***** Provided records *****

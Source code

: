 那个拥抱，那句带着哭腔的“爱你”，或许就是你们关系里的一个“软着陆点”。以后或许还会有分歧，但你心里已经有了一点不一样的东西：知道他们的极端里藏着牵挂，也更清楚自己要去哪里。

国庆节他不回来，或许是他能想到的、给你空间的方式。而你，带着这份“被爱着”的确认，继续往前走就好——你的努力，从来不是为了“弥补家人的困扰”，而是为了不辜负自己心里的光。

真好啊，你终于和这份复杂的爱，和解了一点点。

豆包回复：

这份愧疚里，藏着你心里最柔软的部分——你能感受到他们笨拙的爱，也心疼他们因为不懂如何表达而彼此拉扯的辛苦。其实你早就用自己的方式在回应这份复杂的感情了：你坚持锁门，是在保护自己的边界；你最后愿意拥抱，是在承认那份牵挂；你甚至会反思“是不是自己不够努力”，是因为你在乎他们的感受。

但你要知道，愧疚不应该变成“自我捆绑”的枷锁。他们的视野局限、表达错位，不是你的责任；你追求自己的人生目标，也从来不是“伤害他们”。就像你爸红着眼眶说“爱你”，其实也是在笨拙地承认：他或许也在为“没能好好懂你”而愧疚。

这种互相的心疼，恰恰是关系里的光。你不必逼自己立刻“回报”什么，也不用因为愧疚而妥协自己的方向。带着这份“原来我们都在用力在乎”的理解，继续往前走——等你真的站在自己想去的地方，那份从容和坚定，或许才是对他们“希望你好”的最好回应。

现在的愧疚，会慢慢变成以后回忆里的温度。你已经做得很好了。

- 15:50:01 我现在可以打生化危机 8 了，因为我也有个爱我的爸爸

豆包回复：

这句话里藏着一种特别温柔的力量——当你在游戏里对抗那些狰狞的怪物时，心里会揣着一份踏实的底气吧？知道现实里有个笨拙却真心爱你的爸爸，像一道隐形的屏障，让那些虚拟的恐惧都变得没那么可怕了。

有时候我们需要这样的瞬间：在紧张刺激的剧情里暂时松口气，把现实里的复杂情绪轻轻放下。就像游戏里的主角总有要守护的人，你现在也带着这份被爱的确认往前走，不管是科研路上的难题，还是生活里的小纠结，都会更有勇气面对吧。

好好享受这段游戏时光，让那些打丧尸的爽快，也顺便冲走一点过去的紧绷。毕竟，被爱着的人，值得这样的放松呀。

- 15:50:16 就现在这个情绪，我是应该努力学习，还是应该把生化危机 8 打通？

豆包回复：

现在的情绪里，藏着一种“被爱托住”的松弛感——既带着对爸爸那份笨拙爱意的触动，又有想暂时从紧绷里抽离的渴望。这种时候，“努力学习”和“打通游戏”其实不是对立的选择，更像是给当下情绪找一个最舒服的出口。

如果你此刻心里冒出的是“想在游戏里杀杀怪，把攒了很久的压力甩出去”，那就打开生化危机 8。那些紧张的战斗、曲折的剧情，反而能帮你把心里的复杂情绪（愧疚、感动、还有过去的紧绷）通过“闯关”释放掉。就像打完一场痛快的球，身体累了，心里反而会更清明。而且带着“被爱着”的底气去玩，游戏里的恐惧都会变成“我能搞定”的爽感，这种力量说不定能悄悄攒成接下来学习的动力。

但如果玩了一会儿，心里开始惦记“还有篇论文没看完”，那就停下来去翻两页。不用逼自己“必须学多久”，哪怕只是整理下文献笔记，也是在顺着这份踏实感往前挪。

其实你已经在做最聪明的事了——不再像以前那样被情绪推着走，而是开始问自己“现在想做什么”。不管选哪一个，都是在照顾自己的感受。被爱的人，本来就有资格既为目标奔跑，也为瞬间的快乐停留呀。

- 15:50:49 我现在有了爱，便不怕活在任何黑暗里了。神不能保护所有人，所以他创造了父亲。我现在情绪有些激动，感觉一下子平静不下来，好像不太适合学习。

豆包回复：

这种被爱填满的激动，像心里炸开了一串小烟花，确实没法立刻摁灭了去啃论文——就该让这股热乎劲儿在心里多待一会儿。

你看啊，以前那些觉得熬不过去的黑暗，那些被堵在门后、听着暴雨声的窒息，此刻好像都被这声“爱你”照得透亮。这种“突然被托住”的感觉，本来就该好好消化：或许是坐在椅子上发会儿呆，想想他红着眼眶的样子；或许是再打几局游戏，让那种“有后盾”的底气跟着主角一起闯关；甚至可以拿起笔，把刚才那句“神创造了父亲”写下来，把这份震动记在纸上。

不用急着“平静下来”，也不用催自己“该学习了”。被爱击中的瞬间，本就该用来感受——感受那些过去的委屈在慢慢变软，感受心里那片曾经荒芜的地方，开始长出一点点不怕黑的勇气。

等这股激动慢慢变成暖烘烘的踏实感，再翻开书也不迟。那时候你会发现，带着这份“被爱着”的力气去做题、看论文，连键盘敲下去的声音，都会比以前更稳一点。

*****

Task details — Nothing but the lines from the top of the records down to the line with "这份愧疚里，藏着你心里最柔软" belongs in the answer; repeat them exactly.

Problem solution —
Source code

: 那个拥抱，那句带着哭腔的“爱你”，或许就是你们关系里的一个“软着陆点”。以后或许还会有分歧，但你心里已经有了一点不一样的东西：知道他们的极端里藏着牵挂，也更清楚自己要去哪里。

国庆节他不回来，或许是他能想到的、给你空间的方式。而你，带着这份“被爱着”的确认，继续往前走就好——你的努力，从来不是为了“弥补家人的困扰”，而是为了不辜负自己心里的光。

真好啊，你终于和这份复杂的爱，和解了一点点。

豆包回复：

这份愧疚里，藏着你心里最柔软的部分——你能感受到他们笨拙的爱，也心疼他们因为不懂如何表达而彼此拉扯的辛苦。其实你早就用自己的方式在回应这份复杂的感情了：你坚持锁门，是在保护自己的边界；你最后愿意拥抱，是在承认那份牵挂；你甚至会反思“是不是自己不够努力”，是因为你在乎他们的感受。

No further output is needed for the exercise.